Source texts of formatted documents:

:::

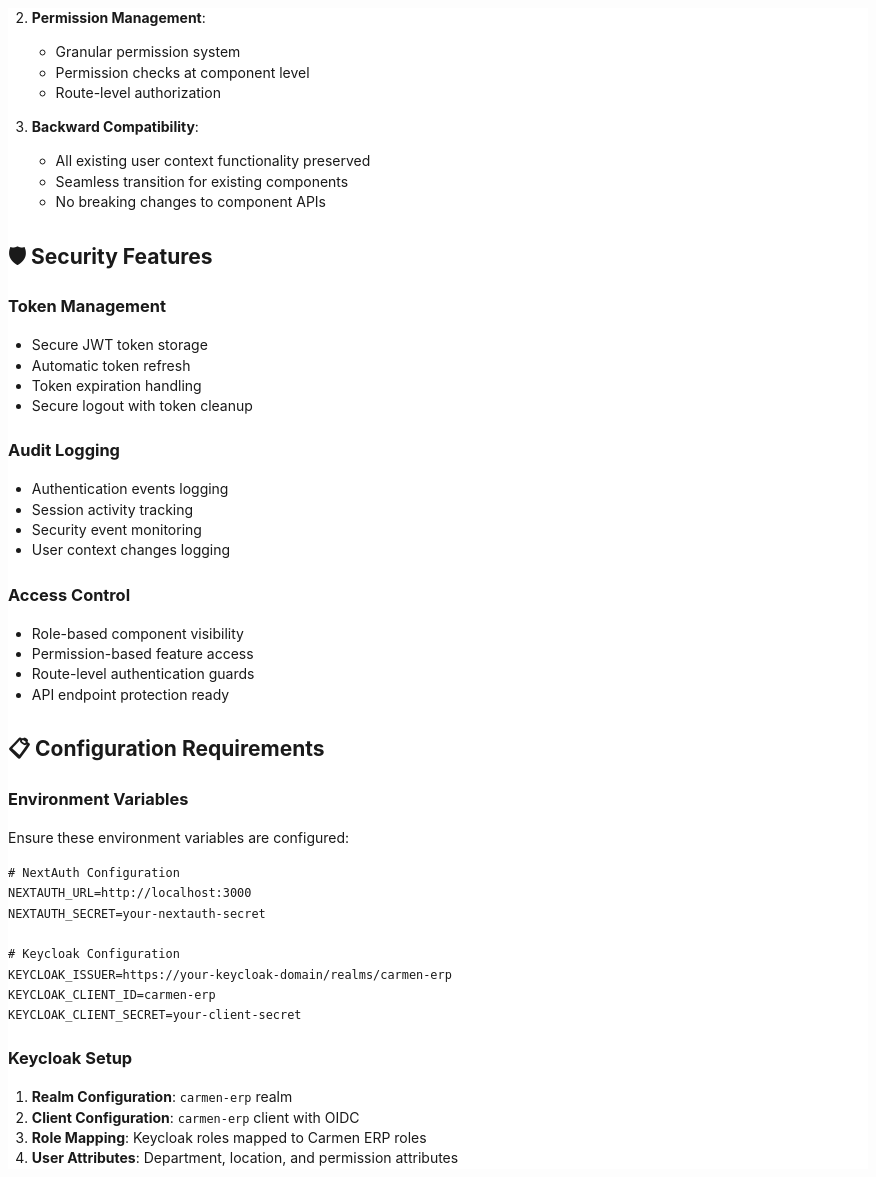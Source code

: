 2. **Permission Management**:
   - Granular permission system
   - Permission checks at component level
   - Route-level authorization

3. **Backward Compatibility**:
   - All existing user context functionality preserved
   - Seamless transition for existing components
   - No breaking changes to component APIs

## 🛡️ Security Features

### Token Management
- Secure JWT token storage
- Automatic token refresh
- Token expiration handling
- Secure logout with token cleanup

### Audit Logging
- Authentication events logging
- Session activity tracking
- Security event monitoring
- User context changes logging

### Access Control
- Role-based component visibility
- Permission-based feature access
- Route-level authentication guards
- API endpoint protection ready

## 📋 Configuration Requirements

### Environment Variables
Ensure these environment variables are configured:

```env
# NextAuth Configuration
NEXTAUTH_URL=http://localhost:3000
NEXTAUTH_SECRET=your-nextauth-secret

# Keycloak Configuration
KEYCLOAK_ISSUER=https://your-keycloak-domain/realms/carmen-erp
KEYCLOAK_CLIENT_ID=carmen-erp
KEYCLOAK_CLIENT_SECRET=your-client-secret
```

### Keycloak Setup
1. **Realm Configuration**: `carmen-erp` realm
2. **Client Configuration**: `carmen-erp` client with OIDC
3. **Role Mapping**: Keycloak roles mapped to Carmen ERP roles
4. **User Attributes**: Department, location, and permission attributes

:::

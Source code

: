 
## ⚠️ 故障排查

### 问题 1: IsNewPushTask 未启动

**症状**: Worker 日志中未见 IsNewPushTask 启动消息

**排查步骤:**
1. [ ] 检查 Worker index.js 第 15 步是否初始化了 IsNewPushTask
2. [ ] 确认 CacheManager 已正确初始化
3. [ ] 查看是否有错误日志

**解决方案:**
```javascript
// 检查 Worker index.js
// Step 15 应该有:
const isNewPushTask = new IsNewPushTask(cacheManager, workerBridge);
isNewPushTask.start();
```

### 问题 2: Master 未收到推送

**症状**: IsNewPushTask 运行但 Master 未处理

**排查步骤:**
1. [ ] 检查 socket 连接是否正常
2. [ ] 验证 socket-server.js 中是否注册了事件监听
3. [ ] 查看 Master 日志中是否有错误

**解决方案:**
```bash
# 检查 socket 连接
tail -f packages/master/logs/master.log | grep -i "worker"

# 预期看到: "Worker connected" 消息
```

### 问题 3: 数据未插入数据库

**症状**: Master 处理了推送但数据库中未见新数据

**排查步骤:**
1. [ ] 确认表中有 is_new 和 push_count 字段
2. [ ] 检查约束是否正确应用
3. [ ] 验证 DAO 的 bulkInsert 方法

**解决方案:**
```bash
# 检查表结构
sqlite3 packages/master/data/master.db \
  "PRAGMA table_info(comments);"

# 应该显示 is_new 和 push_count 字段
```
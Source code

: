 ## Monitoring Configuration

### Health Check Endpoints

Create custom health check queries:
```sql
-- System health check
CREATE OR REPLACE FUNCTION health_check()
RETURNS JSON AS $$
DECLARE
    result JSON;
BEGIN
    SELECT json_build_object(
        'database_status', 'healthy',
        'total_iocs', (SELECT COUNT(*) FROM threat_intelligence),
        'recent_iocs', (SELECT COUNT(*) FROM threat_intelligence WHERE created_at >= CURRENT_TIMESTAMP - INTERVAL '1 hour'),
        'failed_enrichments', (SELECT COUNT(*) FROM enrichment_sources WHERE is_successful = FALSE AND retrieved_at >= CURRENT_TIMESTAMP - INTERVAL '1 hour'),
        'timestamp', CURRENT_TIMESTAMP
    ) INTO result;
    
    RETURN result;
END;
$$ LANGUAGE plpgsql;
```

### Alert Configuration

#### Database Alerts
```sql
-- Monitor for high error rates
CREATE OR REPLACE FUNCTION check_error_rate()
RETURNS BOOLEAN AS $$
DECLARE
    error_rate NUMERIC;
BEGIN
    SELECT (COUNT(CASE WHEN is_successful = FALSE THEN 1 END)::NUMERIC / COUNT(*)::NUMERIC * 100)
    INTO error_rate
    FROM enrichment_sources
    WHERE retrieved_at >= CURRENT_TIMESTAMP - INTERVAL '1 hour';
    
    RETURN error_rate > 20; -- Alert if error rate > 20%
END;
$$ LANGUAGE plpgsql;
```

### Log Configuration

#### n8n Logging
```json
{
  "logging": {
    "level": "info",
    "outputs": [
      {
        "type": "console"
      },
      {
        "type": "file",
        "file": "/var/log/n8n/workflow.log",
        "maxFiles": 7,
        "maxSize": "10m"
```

:::

** EXERCISE OBJECTIVE **
Note each line of the entries that has "Role" in it, and copy those lines.

** SOLUTION FOR THIS EXERCISE **
- Role-based component visibility
3. **Role Mapping**: Keycloak roles mapped to Carmen ERP roles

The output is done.